## Description of the task
Retype the records below exactly. Leave nothing out.

## Dataset records
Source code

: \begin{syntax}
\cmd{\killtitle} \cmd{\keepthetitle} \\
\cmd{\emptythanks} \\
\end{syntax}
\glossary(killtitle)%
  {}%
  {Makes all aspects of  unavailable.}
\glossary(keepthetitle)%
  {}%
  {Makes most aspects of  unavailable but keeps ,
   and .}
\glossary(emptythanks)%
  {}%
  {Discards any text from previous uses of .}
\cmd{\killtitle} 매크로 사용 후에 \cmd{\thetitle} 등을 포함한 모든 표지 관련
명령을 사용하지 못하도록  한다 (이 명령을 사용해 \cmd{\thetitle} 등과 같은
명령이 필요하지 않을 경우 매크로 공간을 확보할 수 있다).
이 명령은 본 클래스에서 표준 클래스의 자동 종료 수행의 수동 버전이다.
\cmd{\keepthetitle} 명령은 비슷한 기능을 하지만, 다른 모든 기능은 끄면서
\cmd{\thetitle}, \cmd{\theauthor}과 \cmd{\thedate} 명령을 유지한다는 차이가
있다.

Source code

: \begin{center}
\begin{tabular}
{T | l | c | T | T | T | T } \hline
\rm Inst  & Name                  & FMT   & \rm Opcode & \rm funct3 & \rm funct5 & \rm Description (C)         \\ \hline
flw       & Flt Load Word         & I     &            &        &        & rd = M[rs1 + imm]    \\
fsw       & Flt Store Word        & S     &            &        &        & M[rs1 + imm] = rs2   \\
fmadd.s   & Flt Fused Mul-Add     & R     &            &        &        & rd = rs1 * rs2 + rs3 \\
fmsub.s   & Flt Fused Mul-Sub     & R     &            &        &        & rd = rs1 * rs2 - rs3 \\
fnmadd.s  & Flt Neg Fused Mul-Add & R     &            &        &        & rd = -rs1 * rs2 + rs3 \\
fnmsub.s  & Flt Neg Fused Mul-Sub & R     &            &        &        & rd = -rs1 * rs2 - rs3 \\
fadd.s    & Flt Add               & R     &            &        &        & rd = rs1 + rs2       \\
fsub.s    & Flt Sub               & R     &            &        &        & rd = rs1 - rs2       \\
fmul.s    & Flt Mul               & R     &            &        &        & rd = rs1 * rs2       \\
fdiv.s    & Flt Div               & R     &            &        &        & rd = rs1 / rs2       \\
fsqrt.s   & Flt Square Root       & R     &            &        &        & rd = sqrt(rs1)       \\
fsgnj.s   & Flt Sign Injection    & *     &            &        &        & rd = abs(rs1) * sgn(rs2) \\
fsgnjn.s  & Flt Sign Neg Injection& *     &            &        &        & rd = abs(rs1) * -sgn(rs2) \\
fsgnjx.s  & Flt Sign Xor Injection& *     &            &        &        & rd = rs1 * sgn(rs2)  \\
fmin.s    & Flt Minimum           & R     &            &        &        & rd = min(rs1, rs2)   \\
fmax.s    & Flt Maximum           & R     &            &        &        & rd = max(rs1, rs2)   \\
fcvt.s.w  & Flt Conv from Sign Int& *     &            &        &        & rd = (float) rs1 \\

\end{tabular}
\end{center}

## Finished task
Source code

: \begin{syntax}
\cmd{\killtitle} \cmd{\keepthetitle} \\
\cmd{\emptythanks} \\
\end{syntax}
\glossary(killtitle)%
  {}%
  {Makes all aspects of  unavailable.}
\glossary(keepthetitle)%
  {}%
  {Makes most aspects of  unavailable but keeps ,
   and .}
\glossary(emptythanks)%
  {}%
  {Discards any text from previous uses of .}
\cmd{\killtitle} 매크로 사용 후에 \cmd{\thetitle} 등을 포함한 모든 표지 관련
명령을 사용하지 못하도록  한다 (이 명령을 사용해 \cmd{\thetitle} 등과 같은
명령이 필요하지 않을 경우 매크로 공간을 확보할 수 있다).
이 명령은 본 클래스에서 표준 클래스의 자동 종료 수행의 수동 버전이다.
\cmd{\keepthetitle} 명령은 비슷한 기능을 하지만, 다른 모든 기능은 끄면서
\cmd{\thetitle}, \cmd{\theauthor}과 \cmd{\thedate} 명령을 유지한다는 차이가
있다.

Source code

: \begin{center}
\begin{tabular}
{T | l | c | T | T | T | T } \hline
\rm Inst  & Name                  & FMT   & \rm Opcode & \rm funct3 & \rm funct5 & \rm Description (C)         \\ \hline
flw       & Flt Load Word         & I     &            &        &        & rd = M[rs1 + imm]    \\
fsw       & Flt Store Word        & S     &            &        &        & M[rs1 + imm] = rs2   \\
fmadd.s   & Flt Fused Mul-Add     & R     &            &        &        & rd = rs1 * rs2 + rs3 \\
fmsub.s   & Flt Fused Mul-Sub     & R     &            &        &        & rd = rs1 * rs2 - rs3 \\
fnmadd.s  & Flt Neg Fused Mul-Add & R     &            &        &        & rd = -rs1 * rs2 + rs3 \\
fnmsub.s  & Flt Neg Fused Mul-Sub & R     &            &        &        & rd = -rs1 * rs2 - rs3 \\
fadd.s    & Flt Add               & R     &            &        &        & rd = rs1 + rs2       \\
fsub.s    & Flt Sub               & R     &            &        &        & rd = rs1 - rs2       \\
fmul.s    & Flt Mul               & R     &            &        &        & rd = rs1 * rs2       \\
fdiv.s    & Flt Div               & R     &            &        &        & rd = rs1 / rs2       \\
fsqrt.s   & Flt Square Root       & R     &            &        &        & rd = sqrt(rs1)       \\
fsgnj.s   & Flt Sign Injection    & *     &            &        &        & rd = abs(rs1) * sgn(rs2) \\
fsgnjn.s  & Flt Sign Neg Injection& *     &            &        &        & rd = abs(rs1) * -sgn(rs2) \\
fsgnjx.s  & Flt Sign Xor Injection& *     &            &        &        & rd = rs1 * sgn(rs2)  \\
fmin.s    & Flt Minimum           & R     &            &        &        & rd = min(rs1, rs2)   \\
fmax.s    & Flt Maximum           & R     &            &        &        & rd = max(rs1, rs2)   \\
fcvt.s.w  & Flt Conv from Sign Int& *     &            &        &        & rd = (float) rs1 \\

\end{tabular}
\end{center}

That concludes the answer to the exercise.